**EXERCISE PROMPT**:
Among the entries below, tally each line in which the word "profile" is found, then state the tally alone.

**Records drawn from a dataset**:
◇ ◇ ◇ ◇ ◇

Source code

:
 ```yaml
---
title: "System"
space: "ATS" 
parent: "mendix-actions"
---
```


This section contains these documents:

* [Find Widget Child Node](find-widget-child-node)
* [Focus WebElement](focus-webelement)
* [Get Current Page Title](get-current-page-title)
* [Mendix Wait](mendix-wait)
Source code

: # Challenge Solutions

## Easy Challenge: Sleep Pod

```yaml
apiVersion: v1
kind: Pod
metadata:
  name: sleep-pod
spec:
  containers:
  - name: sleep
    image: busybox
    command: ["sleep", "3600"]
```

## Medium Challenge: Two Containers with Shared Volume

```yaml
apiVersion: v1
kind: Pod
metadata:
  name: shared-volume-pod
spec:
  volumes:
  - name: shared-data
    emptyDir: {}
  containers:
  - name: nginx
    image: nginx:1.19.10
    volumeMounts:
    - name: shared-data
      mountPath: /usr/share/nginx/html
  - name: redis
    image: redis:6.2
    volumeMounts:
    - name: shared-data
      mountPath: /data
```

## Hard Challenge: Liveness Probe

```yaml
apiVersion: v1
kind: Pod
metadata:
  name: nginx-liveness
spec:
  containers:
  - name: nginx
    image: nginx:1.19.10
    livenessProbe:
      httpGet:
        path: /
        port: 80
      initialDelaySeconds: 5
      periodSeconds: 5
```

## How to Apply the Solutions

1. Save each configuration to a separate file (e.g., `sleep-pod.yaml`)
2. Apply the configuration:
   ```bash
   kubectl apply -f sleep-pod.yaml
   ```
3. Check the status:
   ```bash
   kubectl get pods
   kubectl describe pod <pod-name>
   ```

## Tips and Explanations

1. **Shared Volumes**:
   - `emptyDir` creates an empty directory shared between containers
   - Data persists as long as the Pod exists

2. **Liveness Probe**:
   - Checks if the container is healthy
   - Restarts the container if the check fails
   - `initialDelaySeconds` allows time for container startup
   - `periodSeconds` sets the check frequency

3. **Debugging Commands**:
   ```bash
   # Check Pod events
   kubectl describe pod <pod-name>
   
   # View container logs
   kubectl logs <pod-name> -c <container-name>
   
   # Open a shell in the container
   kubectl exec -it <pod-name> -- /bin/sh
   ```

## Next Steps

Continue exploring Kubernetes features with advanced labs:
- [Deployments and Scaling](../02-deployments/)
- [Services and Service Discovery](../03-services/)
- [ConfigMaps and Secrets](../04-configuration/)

◇ ◇ ◇ ◇ ◇

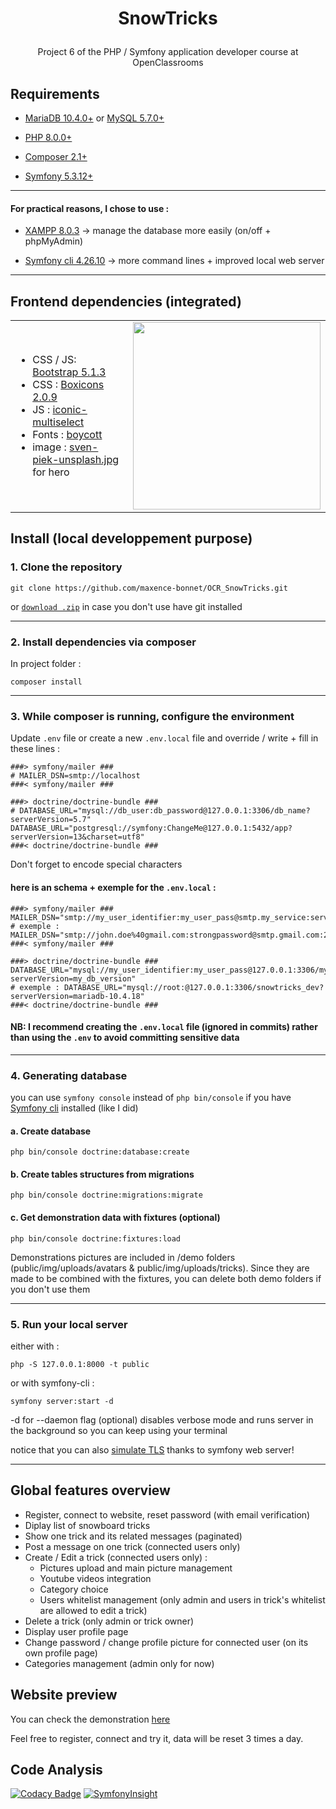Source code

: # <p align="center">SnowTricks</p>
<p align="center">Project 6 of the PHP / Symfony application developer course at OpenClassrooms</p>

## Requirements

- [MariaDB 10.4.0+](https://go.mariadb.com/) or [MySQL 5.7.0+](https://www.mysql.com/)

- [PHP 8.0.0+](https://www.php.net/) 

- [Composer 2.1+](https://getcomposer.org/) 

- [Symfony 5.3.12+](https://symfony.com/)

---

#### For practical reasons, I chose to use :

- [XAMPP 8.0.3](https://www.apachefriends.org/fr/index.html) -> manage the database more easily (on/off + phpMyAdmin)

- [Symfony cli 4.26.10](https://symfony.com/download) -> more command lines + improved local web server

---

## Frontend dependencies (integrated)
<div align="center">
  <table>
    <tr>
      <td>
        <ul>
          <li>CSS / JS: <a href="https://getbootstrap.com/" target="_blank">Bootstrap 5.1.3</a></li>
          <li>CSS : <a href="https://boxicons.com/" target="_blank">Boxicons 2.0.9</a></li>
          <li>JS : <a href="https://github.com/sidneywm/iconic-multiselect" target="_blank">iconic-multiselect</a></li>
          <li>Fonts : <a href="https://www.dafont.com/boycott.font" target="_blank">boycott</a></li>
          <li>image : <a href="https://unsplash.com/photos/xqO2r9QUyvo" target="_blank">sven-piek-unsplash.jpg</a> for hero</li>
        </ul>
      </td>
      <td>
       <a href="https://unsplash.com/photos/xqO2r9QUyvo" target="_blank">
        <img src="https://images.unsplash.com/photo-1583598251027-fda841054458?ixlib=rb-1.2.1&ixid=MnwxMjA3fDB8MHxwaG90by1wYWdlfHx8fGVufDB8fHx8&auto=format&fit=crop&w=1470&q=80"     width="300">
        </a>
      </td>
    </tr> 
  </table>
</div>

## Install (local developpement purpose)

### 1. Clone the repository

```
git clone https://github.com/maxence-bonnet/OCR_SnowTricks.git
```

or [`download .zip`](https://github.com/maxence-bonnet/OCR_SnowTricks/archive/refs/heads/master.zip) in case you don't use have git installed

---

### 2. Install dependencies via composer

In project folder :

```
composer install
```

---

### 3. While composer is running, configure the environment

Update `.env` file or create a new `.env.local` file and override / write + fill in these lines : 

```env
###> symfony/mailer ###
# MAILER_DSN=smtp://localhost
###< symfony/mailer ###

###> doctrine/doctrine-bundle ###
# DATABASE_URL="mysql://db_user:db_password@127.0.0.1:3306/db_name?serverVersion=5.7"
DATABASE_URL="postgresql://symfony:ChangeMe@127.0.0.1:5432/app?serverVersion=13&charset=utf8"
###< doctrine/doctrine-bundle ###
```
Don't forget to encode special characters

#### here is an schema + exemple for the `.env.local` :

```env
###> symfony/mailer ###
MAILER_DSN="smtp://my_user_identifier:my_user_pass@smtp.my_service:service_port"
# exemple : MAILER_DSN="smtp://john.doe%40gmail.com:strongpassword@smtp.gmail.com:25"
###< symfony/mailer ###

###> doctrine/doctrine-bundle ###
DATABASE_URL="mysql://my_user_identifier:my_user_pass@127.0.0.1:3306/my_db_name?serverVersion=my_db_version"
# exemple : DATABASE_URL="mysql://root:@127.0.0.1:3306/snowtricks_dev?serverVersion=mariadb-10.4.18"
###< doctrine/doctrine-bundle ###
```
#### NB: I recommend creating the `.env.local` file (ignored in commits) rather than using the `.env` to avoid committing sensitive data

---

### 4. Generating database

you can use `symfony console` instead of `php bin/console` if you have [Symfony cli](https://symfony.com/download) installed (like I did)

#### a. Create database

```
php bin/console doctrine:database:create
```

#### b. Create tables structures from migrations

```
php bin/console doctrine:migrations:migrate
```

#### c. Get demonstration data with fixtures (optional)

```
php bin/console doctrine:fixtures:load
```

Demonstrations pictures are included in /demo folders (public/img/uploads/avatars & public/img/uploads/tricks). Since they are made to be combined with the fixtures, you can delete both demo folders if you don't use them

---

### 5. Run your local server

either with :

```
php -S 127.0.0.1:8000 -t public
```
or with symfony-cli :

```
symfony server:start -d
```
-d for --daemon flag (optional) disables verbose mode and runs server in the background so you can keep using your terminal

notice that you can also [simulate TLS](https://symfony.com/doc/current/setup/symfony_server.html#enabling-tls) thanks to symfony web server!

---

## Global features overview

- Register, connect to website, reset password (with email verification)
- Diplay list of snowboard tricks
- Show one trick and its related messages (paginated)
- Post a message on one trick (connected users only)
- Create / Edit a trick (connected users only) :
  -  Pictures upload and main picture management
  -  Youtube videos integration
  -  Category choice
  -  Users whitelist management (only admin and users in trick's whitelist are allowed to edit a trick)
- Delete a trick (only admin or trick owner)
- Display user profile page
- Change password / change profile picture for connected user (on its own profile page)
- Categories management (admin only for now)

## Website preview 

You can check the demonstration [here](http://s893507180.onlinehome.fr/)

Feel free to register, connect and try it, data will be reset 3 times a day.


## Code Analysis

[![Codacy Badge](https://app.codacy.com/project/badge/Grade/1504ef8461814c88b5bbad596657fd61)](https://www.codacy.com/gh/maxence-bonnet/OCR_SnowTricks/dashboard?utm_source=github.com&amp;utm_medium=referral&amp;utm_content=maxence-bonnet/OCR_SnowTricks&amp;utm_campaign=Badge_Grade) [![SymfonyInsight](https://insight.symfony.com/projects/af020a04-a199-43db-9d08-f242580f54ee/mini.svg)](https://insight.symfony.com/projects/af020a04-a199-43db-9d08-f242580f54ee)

◇ ◇ ◇ ◇ ◇

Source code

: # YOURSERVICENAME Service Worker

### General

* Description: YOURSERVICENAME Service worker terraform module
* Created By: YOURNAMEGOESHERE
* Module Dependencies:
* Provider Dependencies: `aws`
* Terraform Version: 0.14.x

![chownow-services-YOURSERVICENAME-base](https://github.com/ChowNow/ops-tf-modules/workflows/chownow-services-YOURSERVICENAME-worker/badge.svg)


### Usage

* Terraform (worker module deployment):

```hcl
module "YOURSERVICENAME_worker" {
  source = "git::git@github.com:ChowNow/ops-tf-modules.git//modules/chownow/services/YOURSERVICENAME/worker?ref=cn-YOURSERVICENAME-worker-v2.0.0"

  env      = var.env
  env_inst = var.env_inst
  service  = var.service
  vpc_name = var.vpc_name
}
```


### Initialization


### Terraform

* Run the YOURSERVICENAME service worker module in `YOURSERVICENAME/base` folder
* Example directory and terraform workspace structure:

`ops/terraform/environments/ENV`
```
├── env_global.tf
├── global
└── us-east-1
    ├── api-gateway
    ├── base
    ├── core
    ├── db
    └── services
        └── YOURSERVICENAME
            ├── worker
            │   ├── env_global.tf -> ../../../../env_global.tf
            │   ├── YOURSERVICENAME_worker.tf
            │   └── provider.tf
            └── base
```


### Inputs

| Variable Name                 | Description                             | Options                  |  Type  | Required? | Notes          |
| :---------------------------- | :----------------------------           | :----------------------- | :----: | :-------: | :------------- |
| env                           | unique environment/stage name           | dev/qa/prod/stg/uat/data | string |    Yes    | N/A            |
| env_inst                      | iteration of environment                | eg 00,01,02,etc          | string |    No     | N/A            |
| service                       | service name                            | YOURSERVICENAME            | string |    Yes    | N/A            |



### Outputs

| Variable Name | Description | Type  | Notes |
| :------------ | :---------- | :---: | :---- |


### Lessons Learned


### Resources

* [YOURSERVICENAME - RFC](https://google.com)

◇ ◇ ◇ ◇ ◇

**RESULT OF THIS EXERCISE**:
2